I didn’t know what it meant at the time. It just sounded dirty to me. I didn’t dare to ask him what a fag was. Had I known that he was just having a smoke outside, I wouldn’t have been so scared to ask.
This was one of the first words that I learned when learning about British vs American English in school. H says this and I sure tease him every time. I just think ‘jumper’ is a funny word that doesn’t really make sense. Like I said to H every time we have a debate about jumper vs sweater, “It makes you sweat, it doesn’t make you jump!”
Trousers vs pants is another common misunderstanding in our household. I never use the word trousers, so when I ask H to get me my pants, he has to clarify. “You mean trousers? If you say pants that means underpants/knickers here.”
For me, a torch is a stick or device of some sort that emits hot flame. A battery-powered portable lamp is a flashlight for me, but in here it’s a torch.
A friend also reminded me to be careful of how I pronounced ‘flashlight’, as a little slip could mean something entirely different, and dirty. Be careful, guys.
What I think torches are.
I’ve never heard anyone here says ‘TV’, it’s always ‘telly’. This one isn’t confusing, just funny. And I don’t think I’ll ever get used to saying the word ‘telly’, it just sounds like an adorable made-up word.
A ‘fancy dress party’ in here isn’t about glitz and glamor, as it’s what Americans would call a ‘costume party’. Thankfully I dodged this faux pas, otherwise it would’ve been embarrassing (imagine turning up in a beautiful, elegant dress when everybody else wore silly costumes. Ugh).
Chips and chippy
When someone said ‘fish and chips’, of course I know straight away chips are the fat fries. But when I speak, I still say ‘chips’ when I actually mean ‘crisps’, as they call it here.
I usually ask H to buy me some ‘chips’ when he goes to the shop, and by now he knows what I actually mean is ‘crisps’. He still reminds me though, “When you ask me to buy chips, I’ll go to the chippy.”
That’s another cute word, ‘chippy’. That means ‘chip shop’.
Ah, the British food that fooled me.
I’d never heard about mince pies until I came to the UK. Around Christmastime, mince pies started hitting the stores. Rows and rows of boxes with the pictures of the most delicious-looking pies. Hearing the name, and looking at the pictures, I imagined tasty savory pies with minced meat as the filling.
It turned out that mince pies were actually sweet, and the mince was dried and candied fruits with rum and brandy. Suffice it to say that I got a big surprise as I took the first bite (and it wasn’t a pleasant surprise!).
Until now, I still don’t like mince pies. When H asked why, I said, “They taste of betrayal.”

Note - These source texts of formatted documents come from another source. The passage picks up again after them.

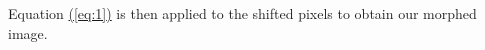 \documentclass[journal]{IEEEtran}
\begin{document}
Equation \hyperref[eq:1]{(\ref{eq:1})} is then applied to the shifted pixels to obtain our morphed image.

%
%



%
%
\end{document}
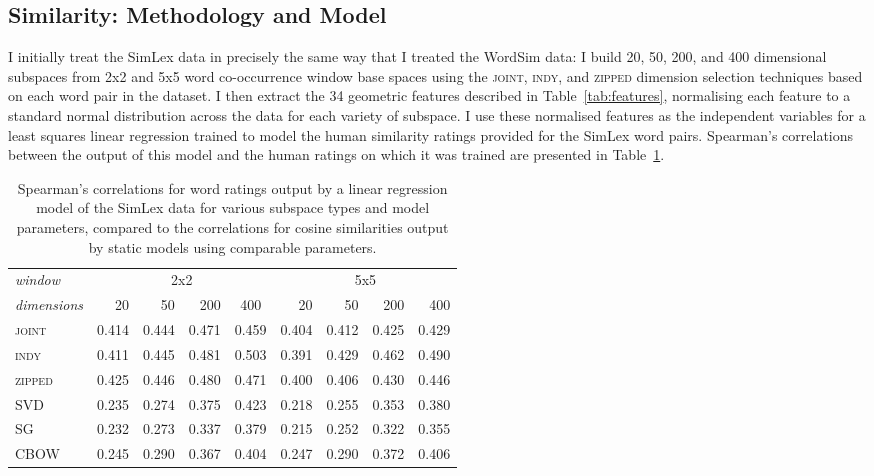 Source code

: \subsection{Similarity: Methodology and Model} \label{sec:simmeth}
I initially treat the SimLex data in precisely the same way that I treated the WordSim data: I build 20, 50, 200, and 400 dimensional subspaces from 2x2 and 5x5 word co-occurrence window base spaces using the \textsc{joint}, \textsc{indy}, and \textsc{zipped} dimension selection techniques based on each word pair in the dataset.  I then extract the 34 geometric features described in Table~\ref{tab:features}, normalising each feature to a standard normal distribution across the data for each variety of subspace.  I use these normalised features as the independent variables for a least squares linear regression trained to model the human similarity ratings provided for the SimLex word pairs.  Spearman's correlations between the output of this model and the human ratings on which it was trained are presented in Table~\ref{tab:similar}.

\begin{table}
\centering
\begin{tabular}{lrrrr|rrrr}
\hline
\emph{window} & \multicolumn{4}{c}{2x2} & \multicolumn{4}{c}{5x5} \\
\emph{dimensions} & 20 & 50 & 200 & \multicolumn{1}{c}{400} & 20 & 50 & 200 & 400 \\
\hline
\textsc{joint} & 0.414 & 0.444 & 0.471 & 0.459 & 0.404 & 0.412 & 0.425 & 0.429 \\
\textsc{indy} & 0.411 & 0.445 & 0.481 & 0.503 & 0.391 & 0.429 & 0.462 & 0.490 \\
\textsc{zipped} & 0.425 & 0.446 & 0.480 & 0.471 & 0.400 & 0.406 & 0.430 & 0.446 \\
\textsc{SVD} & 0.235 & 0.274 & 0.375 & 0.423 & 0.218 & 0.255 & 0.353 & 0.380 \\
\textsc{SG} & 0.232 & 0.273 & 0.337 & 0.379 & 0.215 & 0.252 & 0.322 & 0.355 \\
\textsc{CBOW} & 0.245 & 0.290 & 0.367 & 0.404 & 0.247 & 0.290 & 0.372 & 0.406 \\
\hline
\end{tabular}
\caption[Spearman's Correlations for Similarity]{Spearman's correlations for word ratings output by a linear regression model of the SimLex data for various subspace types and model parameters, compared to the correlations for cosine similarities output by static models using comparable parameters.}
\label{tab:similar}
\end{table}

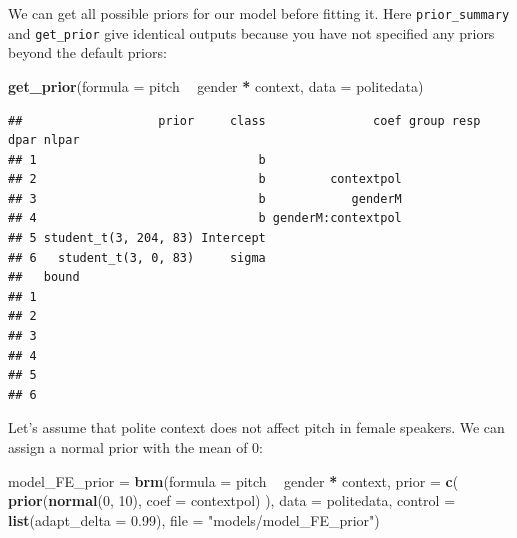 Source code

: \documentclass[]{book}
\newenvironment{Shaded}{\begin{snugshade}}{\end{snugshade}}
\newcommand{\DataTypeTok}[1]{\textcolor[rgb]{0.13,0.29,0.53}{#1}}
\newcommand{\DecValTok}[1]{\textcolor[rgb]{0.00,0.00,0.81}{#1}}
\newcommand{\FloatTok}[1]{\textcolor[rgb]{0.00,0.00,0.81}{#1}}
\newcommand{\KeywordTok}[1]{\textcolor[rgb]{0.13,0.29,0.53}{\textbf{#1}}}
\newcommand{\NormalTok}[1]{#1}
\newcommand{\OperatorTok}[1]{\textcolor[rgb]{0.81,0.36,0.00}{\textbf{#1}}}
\newcommand{\StringTok}[1]{\textcolor[rgb]{0.31,0.60,0.02}{#1}}
\begin{document}
We can get all possible priors for our model before fitting it. Here \texttt{prior\_summary} and \texttt{get\_prior} give identical outputs because you have not specified any priors beyond the default priors:

\begin{Shaded}
\begin{Highlighting}[]
\KeywordTok{get_prior}\NormalTok{(}\DataTypeTok{formula =}\NormalTok{ pitch }\OperatorTok{~}\StringTok{ }\NormalTok{gender }\OperatorTok{*}\StringTok{ }\NormalTok{context,}
          \DataTypeTok{data =}\NormalTok{ politedata)}
\end{Highlighting}
\end{Shaded}

\begin{verbatim}
##                   prior     class               coef group resp dpar nlpar
## 1                               b                                         
## 2                               b         contextpol                      
## 3                               b            genderM                      
## 4                               b genderM:contextpol                      
## 5 student_t(3, 204, 83) Intercept                                         
## 6   student_t(3, 0, 83)     sigma                                         
##   bound
## 1      
## 2      
## 3      
## 4      
## 5      
## 6
\end{verbatim}

Let's assume that polite context does not affect pitch in female speakers. We can assign a normal prior with the mean of 0:

\begin{Shaded}
\begin{Highlighting}[]
\NormalTok{model_FE_prior =}\StringTok{ }\KeywordTok{brm}\NormalTok{(}\DataTypeTok{formula =}\NormalTok{ pitch }\OperatorTok{~}\StringTok{ }\NormalTok{gender }\OperatorTok{*}\StringTok{ }\NormalTok{context,}
                     \DataTypeTok{prior =} \KeywordTok{c}\NormalTok{(}
                       \KeywordTok{prior}\NormalTok{(}\KeywordTok{normal}\NormalTok{(}\DecValTok{0}\NormalTok{, }\DecValTok{10}\NormalTok{), }\DataTypeTok{coef =}\NormalTok{ contextpol)}
\NormalTok{                       ),}
                     \DataTypeTok{data =}\NormalTok{ politedata,}
                     \DataTypeTok{control =} \KeywordTok{list}\NormalTok{(}\DataTypeTok{adapt_delta =} \FloatTok{0.99}\NormalTok{),}
                     \DataTypeTok{file =} \StringTok{"models/model_FE_prior"}\NormalTok{)}
\end{Highlighting}
\end{Shaded}
\end{document}
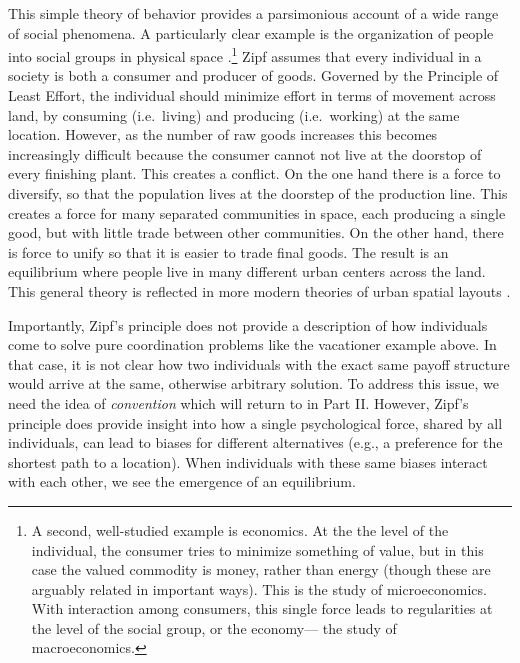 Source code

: \documentclass[man, noapacite, 12pt]{apa2}
\begin{document}
This simple theory of behavior provides a parsimonious account of a wide range of social phenomena. A particularly clear example is the organization of people into social  groups in physical space \cite{zipf1949human}.\footnote{A second, well-studied example is economics. At the the level of the individual, the consumer tries to minimize something of value, but in this case the valued commodity is money, rather than energy (though these are arguably related in important ways). This is the study of microeconomics. With interaction among consumers, this single force leads to regularities at the level of the social group, or the economy--- the study of macroeconomics.} Zipf assumes that every individual in a society is both a consumer and producer of goods. Governed by the Principle of Least Effort, the individual should minimize effort in terms of movement across land, by consuming (i.e.\ living) and producing (i.e.\ working) at the same location. However, as the number of raw goods increases this becomes increasingly difficult because the consumer cannot not live at the doorstop of every finishing plant. This creates a conflict. On the one hand there is a force to diversify, so that the population lives at the doorstep of the production line. This creates a force for many separated communities in space, each producing a single good, but with little trade between other communities. On the other hand, there is force to unify so that it is easier to trade final goods. The result is an equilibrium where people live in many different urban centers across the land. This general theory is reflected in more modern theories of urban spatial layouts \cite{mills1967aggregative, brueckner1987structure}.

Importantly, Zipf's principle does not provide a description of how individuals come to solve pure coordination problems like the vacationer example above. In that case, it is not clear how two individuals with the exact same payoff structure would arrive at the same, otherwise arbitrary solution. To address this issue, we need the idea of {\it convention} which will return to in Part II. However, Zipf's principle does provide insight into how a single psychological force, shared by all individuals, can lead to biases for different alternatives (e.g., a preference for the shortest path to a location). When individuals with these same biases interact with each other, we see the emergence of an equilibrium. 
\end{document}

I think some of the most important things I’ve learned are: 1) Brits take their tea seriously, 2) biscuits and cookies are different here. If you don’t know where to start, biscuits are the crunchy ones and cookies are the soft ones.
While we’re talking about food, I also want to point out that the differences between vegetable names can be interesting, but also confusing. Some of them (American – British English):
- Cilantro – coriander
- Eggplant – aubergine
- Zucchini – courgette
- Rocket – arugula
- Garbanzo beans – chickpeas
- Snow peas – mangetouts
- Scallion – spring onion
I first heard this when staying at H’s parents’ house, when his mom asked me, “What would you like for tea, sweetheart?”

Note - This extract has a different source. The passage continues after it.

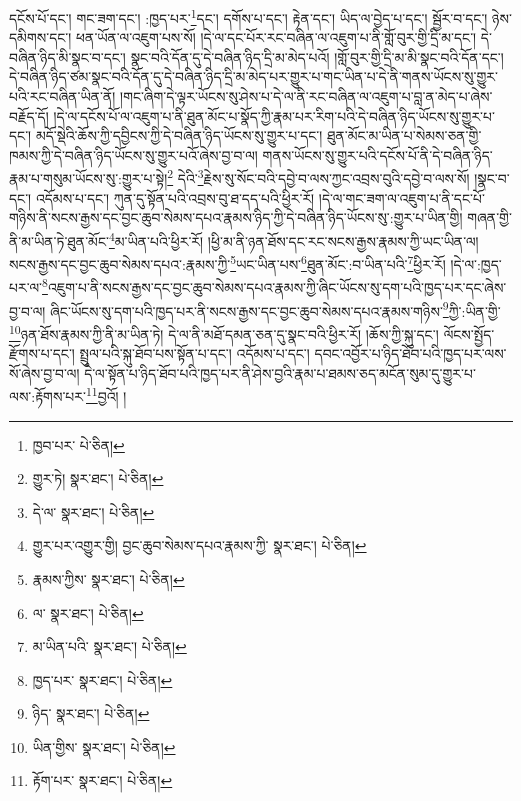 དངོས་པོ་དང་། གང་ཟག་དང་། :ཁྱད་པར་\footnote{ཁྱབ་པར་  པེ་ཅིན། }དང་། དགོས་པ་དང་། རྟེན་དང་། ཡིད་ལ་བྱེད་པ་དང་། སྦྱོར་བ་དང་། ཉེས་དམིགས་དང་། ཕན་ཡོན་ལ་འཇུག་པས་སོ། །དེ་ལ་དང་པོར་རང་བཞིན་ལ་འཇུག་པ་ནི་གློ་བུར་གྱི་དྲི་མ་དང་། དེ་བཞིན་ཉིད་མི་སྣང་བ་དང་། སྣང་བའི་དོན་དུ་དེ་བཞིན་ཉིད་དྲི་མ་མེད་པའོ། །གློ་བུར་གྱི་དྲི་མ་མི་སྣང་བའི་དོན་དང་། དེ་བཞིན་ཉིད་ཙམ་སྣང་བའི་དོན་དུ་དེ་བཞིན་ཉིད་དྲི་མ་མེད་པར་གྱུར་པ་གང་ཡིན་པ་དེ་ནི་གནས་ཡོངས་སུ་གྱུར་པའི་རང་བཞིན་ཡིན་ནོ། །གང་ཞིག་དེ་ལྟར་ཡོངས་སུ་ཤེས་པ་དེ་ལ་ནི་རང་བཞིན་ལ་འཇུག་པ་བླ་ན་མེད་པ་ཞེས་བརྗོད་དོ། །དེ་ལ་དངོས་པོ་ལ་འཇུག་པ་ནི་ཐུན་མོང་པ་སྣོད་ཀྱི་རྣམ་པར་རིག་པའི་དེ་བཞིན་ཉིད་ཡོངས་སུ་གྱུར་པ་དང་། མདོ་སྡེའི་ཆོས་ཀྱི་དབྱིངས་ཀྱི་དེ་བཞིན་ཉིད་ཡོངས་སུ་གྱུར་པ་དང་། ཐུན་མོང་མ་ཡིན་པ་སེམས་ཅན་གྱི་ཁམས་ཀྱི་དེ་བཞིན་ཉིད་ཡོངས་སུ་གྱུར་པའོ་ཞེས་བྱ་བ་ལ། གནས་ཡོངས་སུ་གྱུར་པའི་དངོས་པོ་ནི་དེ་བཞིན་ཉིད་རྣམ་པ་གསུམ་ཡོངས་སུ་:གྱུར་པ་སྟེ།\footnote{གྱུར་ཏེ།  སྣར་ཐང་།  པེ་ཅིན། } དེའི་\footnote{དེ་ལ་  སྣར་ཐང་།  པེ་ཅིན། }རྗེས་སུ་སོང་བའི་དབྱེ་བ་ལས་ཀྱང་འབྲས་བུའི་དབྱེ་བ་ལས་སོ། །སྣང་བ་དང་། འདོམས་པ་དང་། ཀུན་དུ་སྟོན་པའི་འབྲས་བུ་ཐ་དད་པའི་ཕྱིར་རོ། །དེ་ལ་གང་ཟག་ལ་འཇུག་པ་ནི་དང་པོ་གཉིས་ནི་སངས་རྒྱས་དང་བྱང་ཆུབ་སེམས་དཔའ་རྣམས་ཉིད་ཀྱི་དེ་བཞིན་ཉིད་ཡོངས་སུ་:གྱུར་པ་ཡིན་གྱི། གཞན་གྱི་ནི་མ་ཡིན་ཏེ་ཐུན་མོང་\footnote{གྱུར་པར་འགྱུར་གྱི། བྱང་ཆུབ་སེམས་དཔའ་རྣམས་ཀྱི་  སྣར་ཐང་།  པེ་ཅིན། }མ་ཡིན་པའི་ཕྱིར་རོ། །ཕྱི་མ་ནི་ཉན་ཐོས་དང་རང་སངས་རྒྱས་རྣམས་ཀྱི་ཡང་ཡིན་ལ། སངས་རྒྱས་དང་བྱང་ཆུབ་སེམས་དཔའ་:རྣམས་ཀྱི་\footnote{རྣམས་ཀྱིས་  སྣར་ཐང་།  པེ་ཅིན། }ཡང་ཡིན་པས་\footnote{ལ་  སྣར་ཐང་།  པེ་ཅིན། }ཐུན་མོང་:བ་ཡིན་པའི་\footnote{མ་ཡིན་པའི་  སྣར་ཐང་།  པེ་ཅིན། }ཕྱིར་རོ། །དེ་ལ་:ཁྱད་པར་ལ་\footnote{ཁྱད་པར་  སྣར་ཐང་།  པེ་ཅིན། }འཇུག་པ་ནི་སངས་རྒྱས་དང་བྱང་ཆུབ་སེམས་དཔའ་རྣམས་ཀྱི་ཞིང་ཡོངས་སུ་དག་པའི་ཁྱད་པར་དང་ཞེས་བྱ་བ་ལ། ཞིང་ཡོངས་སུ་དག་པའི་ཁྱད་པར་ནི་སངས་རྒྱས་དང་བྱང་ཆུབ་སེམས་དཔའ་རྣམས་གཉིས་\footnote{ཉིད་  སྣར་ཐང་།  པེ་ཅིན། }ཀྱི་:ཡིན་གྱི་\footnote{ཡིན་གྱིས་  སྣར་ཐང་།  པེ་ཅིན། }ཉན་ཐོས་རྣམས་ཀྱི་ནི་མ་ཡིན་ཏེ། དེ་ལ་ནི་མཐོ་དམན་ཅན་དུ་སྣང་བའི་ཕྱིར་རོ། །ཆོས་ཀྱི་སྐུ་དང་། ལོངས་སྤྱོད་རྫོགས་པ་དང་། སྤྲུལ་པའི་སྐུ་ཐོབ་པས་སྟོན་པ་དང་། འདོམས་པ་དང་། དབང་འབྱོར་པ་ཉིད་ཐོབ་པའི་ཁྱད་པར་ལས་སོ་ཞེས་བྱ་བ་ལ། དེ་ལ་སྟོན་པ་ཉིད་ཐོབ་པའི་ཁྱད་པར་ནི་ཤེས་བྱའི་རྣམ་པ་ཐམས་ཅད་མངོན་སུམ་དུ་གྱུར་པ་ལས་:རྟོགས་པར་\footnote{རྟོག་པར་  སྣར་ཐང་།  པེ་ཅིན། }བྱའོ། །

Apparently, milk and no sugar wasn’t the sort of answer she was expecting.
I’d learn later that tea means dinner, apart from tea the beverage. I know now that when she asked this close to dinner time, or when she’s about to cook, tea means dinner. Other times, this still confuses me, and this is the one word that I still can’t get my head around with. I think it will still continue to confuse me for a long time.

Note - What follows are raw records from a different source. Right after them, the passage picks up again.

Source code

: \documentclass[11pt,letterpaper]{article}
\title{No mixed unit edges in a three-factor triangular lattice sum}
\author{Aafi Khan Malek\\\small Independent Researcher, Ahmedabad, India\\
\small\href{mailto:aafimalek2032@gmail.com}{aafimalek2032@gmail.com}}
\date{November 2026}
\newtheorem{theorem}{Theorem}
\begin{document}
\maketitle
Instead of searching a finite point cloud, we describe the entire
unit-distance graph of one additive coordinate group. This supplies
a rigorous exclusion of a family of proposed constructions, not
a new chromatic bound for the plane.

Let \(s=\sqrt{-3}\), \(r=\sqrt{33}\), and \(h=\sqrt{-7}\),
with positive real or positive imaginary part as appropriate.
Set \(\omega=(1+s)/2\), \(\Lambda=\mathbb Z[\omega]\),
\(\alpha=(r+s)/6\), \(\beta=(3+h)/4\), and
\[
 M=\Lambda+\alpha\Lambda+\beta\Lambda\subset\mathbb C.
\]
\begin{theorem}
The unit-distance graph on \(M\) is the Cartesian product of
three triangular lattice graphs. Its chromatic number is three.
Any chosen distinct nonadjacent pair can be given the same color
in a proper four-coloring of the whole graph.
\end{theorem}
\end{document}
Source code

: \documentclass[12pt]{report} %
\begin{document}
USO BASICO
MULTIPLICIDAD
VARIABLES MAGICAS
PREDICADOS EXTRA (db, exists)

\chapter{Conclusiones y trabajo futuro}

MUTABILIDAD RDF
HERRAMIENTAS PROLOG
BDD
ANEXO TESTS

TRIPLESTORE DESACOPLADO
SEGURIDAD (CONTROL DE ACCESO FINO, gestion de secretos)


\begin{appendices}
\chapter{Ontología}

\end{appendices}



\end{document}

This one I’ve heard before, but I’m so used to say ‘drugstore’ that it sometimes just slips out of my mouth, and I’ll be rewarded with strange looks from whoever happens to be within an earshot. I sincerely hope they don’t think I’m involved in some illegal drug deals.
Pissed, take the piss
When I say “I’m pissed,” I always mean I’m annoyed, but in here pissed can also mean drunk.
‘Take the piss’ also has nothing to do with… urine. It means to mock something/someone, and in here I hear this all the time.
You see how these can cause hilarious misunderstanding…
There are many more words that I can think of. ‘Codswallop’ (nonsense), ‘nick’ (steal), ‘boot’ (car trunk), wellies (boots), etc. The list goes on. You can read more in this article of British phrases that will confuse anybody who didn’t grow up in the UK.
That being said, I love their curse words. I just think they’re hilarious and entertaining, and not offensive at all to my ears (in fact, for some reason the words sound cute to me). Some of my favorites:
“That’s utter bollocks!”
“What a twat/wanker/prick/tosser!” (choose one)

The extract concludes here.